Wide Awake Developers

Thread Pools and Erlang Models

| Comments

Sizing, Danish Style

Folks in telecommunications and operations research have used Erlang models for almost a century. A. K. Erlang, a Danish telephone engineer, developed these models to help plan the capacity of the phone network and predict the grade of service that could be guaranteed, given some basic metrics about call volume and duration. Telephone networks are expensive to deploy, particularly when upgrading your trunk lines involves digging up large portions of rocky Danish ground or running cables under the North Sea.

The Erlang-B formula predicts the probability that an incoming call cannot be serviced, based on the call arrival rate, average call time, and number of lines available.  Erlang-C is similar, but allows for calls to be queued while waiting for service. It predicts the probability that a call will be queued. It can also show when calls will never be serviced, because the rate of arriving calls exceeds the system’s total capacity to serve them.

Erlang models are widely used in telecomm, including GPRS network sizing, trunk line sizing, call center staffing models, and other capacity planning arenas where request arrival is apparently random. In fact, you can use it to predict the capacity and wait time at a restaurant, bank branch, or theme park, too.

It should be pretty obvious that Erlang models are widely applicable in computer performance analysis, too. There’s a rich body of literature on this subject that goes back to the dawn of the mainframe. Erlang models are the foundation of most capacity management groups. I’m not even going to scratch the surface here, except to show how some back-of-the-envelope calculations can help you save millions of dollars.

One Million Page Views

In my case, I wanted to look at thread pool sizing. Suppose you have an even 1,000,000 requests per hour to handle. This implies an arrival rate (or lambda) of 0.27777… requests per millisecond. (Erlang units are dimensionless, but you need to start with the same units of time, whether it’s hours, days, or milliseconds.) I’m going to assume for the moment that the system is pretty fast, so it handles a request in 250 milliseconds, on average.

(Please note that there are many assumptions underneath simply statements like "on average". For the moment, I’ll pretend that request processing time follows a normal distribution, even though any modern system is more likely to be bimodal.)

Table 1 shows a portion of the Erlang-C table for these parameters. Feel free to double-check my work with this spreadsheet or this short C program to compute the Erlang-B and Erlang-C values for various numbers of threads. (Thanks to Kenneth J. Christensen for the original program.
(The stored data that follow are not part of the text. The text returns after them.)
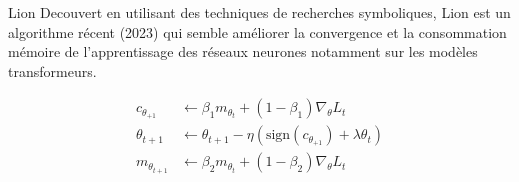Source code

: \begin{frame}{Lion}
  Decouvert en utilisant des techniques de recherches symboliques, \alert{Lion} est un algorithme récent (2023) qui semble améliorer la convergence et la consommation mémoire de l'apprentissage des réseaux neurones notamment sur les modèles transformeurs.

  \begin{align*}
    c_{\theta_{+1}} &\leftarrow \beta_1 m_{\theta_t} + (1 - \beta_1)\nabla_\theta L_{t} \\
    \theta_{t+1} &\leftarrow \theta_{t+1} - \eta(\text{sign}(c_{\theta_{+1}}) + \lambda\theta_{t}) \\
    m_{\theta_{t+1}} &\leftarrow \beta_2 m_{\theta_{t}} + (1 - \beta_2)\nabla_\theta L_{t} \\
  \end{align*}
\end{frame}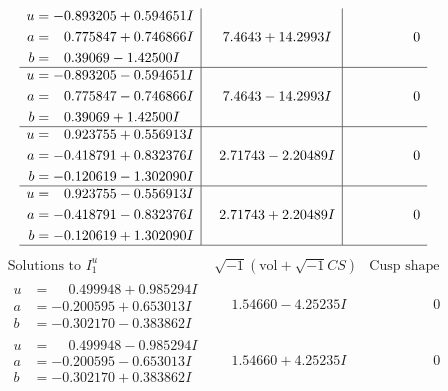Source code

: \documentclass[1p]{elsarticle_modified}
\theoremstyle{definition}
\newcommand{\I}{\sqrt{-1}}
\begin{document}
$$\begin{array}{c|c|c}
\begin{aligned}
u &= -0.893205 + 0.594651 I \\
a &= \phantom{-}0.775847 + 0.746866 I \\
b &= \phantom{-}0.39069 - 1.42500 I\end{aligned}
 & \phantom{-}7.4643 + 14.2993 I & \phantom{-0.000000 } 0 \\ \hline\begin{aligned}
u &= -0.893205 - 0.594651 I \\
a &= \phantom{-}0.775847 - 0.746866 I \\
b &= \phantom{-}0.39069 + 1.42500 I\end{aligned}
 & \phantom{-}7.4643 - 14.2993 I & \phantom{-0.000000 } 0 \\ \hline\begin{aligned}
u &= \phantom{-}0.923755 + 0.556913 I \\
a &= -0.418791 + 0.832376 I \\
b &= -0.120619 - 1.302090 I\end{aligned}
 & \phantom{-}2.71743 - 2.20489 I & \phantom{-0.000000 } 0 \\ \hline\begin{aligned}
u &= \phantom{-}0.923755 - 0.556913 I \\
a &= -0.418791 - 0.832376 I \\
b &= -0.120619 + 1.302090 I\end{aligned}
 & \phantom{-}2.71743 + 2.20489 I & \phantom{-0.000000 } 0\\
 \hline 
 \end{array}$$\newpage$$\begin{array}{c|c|c}  
\text{Solutions to }I^u_{1}& \I (\text{vol} + \sqrt{-1}CS) & \text{Cusp shape}\\
 \hline 
\begin{aligned}
u &= \phantom{-}0.499948 + 0.985294 I \\
a &= -0.200595 + 0.653013 I \\
b &= -0.302170 - 0.383862 I\end{aligned}
 & \phantom{-}1.54660 - 4.25235 I & \phantom{-0.000000 } 0 \\ \hline\begin{aligned}
u &= \phantom{-}0.499948 - 0.985294 I \\
a &= -0.200595 - 0.653013 I \\
b &= -0.302170 + 0.383862 I\end{aligned}
 & \phantom{-}1.54660 + 4.25235 I & \phantom{-0.000000 } 0 \\ \hline\begin{aligned}

\end{aligned}
\end{array}$$
\end{document}
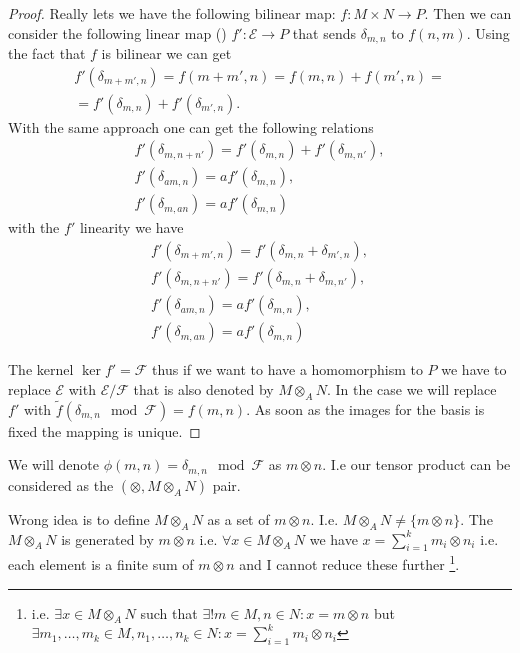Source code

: \begin{lemma}
\begin{proof}
    Really lets we have the following bilinear map:
    $f: M \times N \to P$. Then we can consider the following linear
    map ()
    $f': \mathcal{E} \to P$ that sends $\delta_{m,n}$ to
    $f(n,m)$. Using the fact that $f$ is bilinear we can get
    \begin{eqnarray}
      f'(\delta_{m+m',n}) =
      f(m+m', n) = f(m, n) + f(m', n) =
      \nonumber \\
      =
      f'(\delta_{m,n}) + f'(\delta_{m',n}).
      \nonumber
    \end{eqnarray}
    With the same approach one can get the following relations
    \begin{eqnarray}
      f'(\delta_{m,n+n'}) = f'(\delta_{m,n}) + f'(\delta_{m,n'}),
      \nonumber \\
      f'(\delta_{am,n}) =  a f'(\delta_{m,n}),
      \nonumber \\
      f'(\delta_{m,an}) = a f'(\delta_{m,n})
      \nonumber
    \end{eqnarray}
    with the $f'$ linearity we have
    \begin{eqnarray}
      f'(\delta_{m+m',n}) = f'(\delta_{m,n} + \delta_{m',n}),
      \nonumber \\
      f'(\delta_{m,n+n'}) = f'(\delta_{m,n} + \delta_{m,n'}),
      \nonumber \\
      f'(\delta_{am,n}) =  a f'(\delta_{m,n}),
      \nonumber \\
      f'(\delta_{m,an}) = a f'(\delta_{m,n})
      \nonumber
    \end{eqnarray}

    The kernel $\ker f' = \mathcal{F}$ thus if we want to have a
    homomorphism to $P$ we have to replace $\mathcal{E}$ with
    $\mathcal{E}/\mathcal{F}$ that is also denoted by
    $M \otimes_A N$. In the case we will replace $f'$ with
    $\tilde{f}\left(\delta_{m,n} \mod \mathcal{F}\right) = f(m,n)$. As
    soon as the images for the basis is fixed the mapping is unique.
  \end{proof}
  \label{lem:tensorproductexistence}
\end{lemma}

We will denote $\phi\left(m,n\right) = \delta_{m,n} \mod \mathcal{F}$ as
$m \otimes n$. I.e our tensor product can be considered as the 
$\left(\otimes, M \otimes_A N\right)$ pair.


\begin{remark}
  Wrong idea is to define $M \otimes_A N$
  as a set of $m \otimes n$. I.e.
  $M \otimes_A N \neq \{m \otimes n\}$. The $M \otimes_A N$ is
  generated by $m \otimes n$ i.e. 
  $\forall x \in M \otimes_A N$ we have
  $x = \sum_{i = 1}^k m_i \otimes n_i$ i.e. each element is a finite
  sum of $m \otimes n$ and I cannot reduce these further
  \footnote{
    i.e. $\exists x \in M \otimes_A N$ such that
    $\exists! m \in M, n \in N: x = m \otimes n$ but
    $\exists m_1, \dots, m_k \in M, n_1, \dots, n_k \in N :
    x = \sum_{i = 1}^k m_i \otimes n_i$
  }. 

\end{remark}


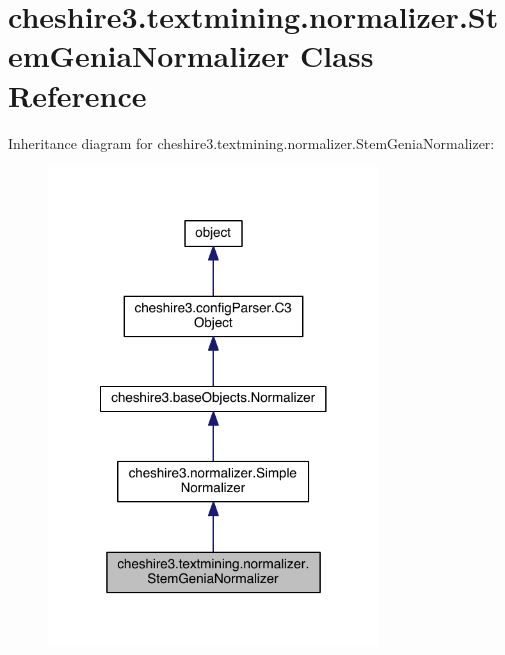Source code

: \hypertarget{classcheshire3_1_1textmining_1_1normalizer_1_1_stem_genia_normalizer}{\section{cheshire3.\-textmining.\-normalizer.\-Stem\-Genia\-Normalizer Class Reference}
\label{classcheshire3_1_1textmining_1_1normalizer_1_1_stem_genia_normalizer}
}


Inheritance diagram for cheshire3.\-textmining.\-normalizer.\-Stem\-Genia\-Normalizer\-:
\nopagebreak
\begin{figure}[H]
\begin{center}
\leavevmode
\includegraphics[width=248pt]{classcheshire3_1_1textmining_1_1normalizer_1_1_stem_genia_normalizer__inherit__graph}
\end{center}
\end{figure}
I can only claim credit for the extra "for" loop.)

Table 1. Erlang-C values at 250 ms / request

NPr_Queue (Erlang-C)
67undef
68undef
69undef
700.921417281
710.791698369
720.676255938
730.574128540
740.484342834
750.405921606
760.337892350
770.279296163
780.229196685
790.186688788
800.150906701
810.121031288
820.096296202
830.075992736
840.059473196
850.046152756
860.035509802
870.027084849
880.020478191
890.015346497
900.011398581
910.008390600
920.006120940
930.004424999
940.003170077
950.002250524
960.001583268
970.001103786
980.000762573
990.000522098

From Table 1, I can immediately see that anything less than 70 threads will never keep up. With less than 70 threads, the queue of unprocessed requests will grow without bound. I need at least 91 threads to get below a 1% chance that a request will be delayed by queueing.

Performance and Capacity

Now, what happens if the average request processing time goes up by 100 milliseconds on those same million requests? Adjusting the parameters, I get Table 2.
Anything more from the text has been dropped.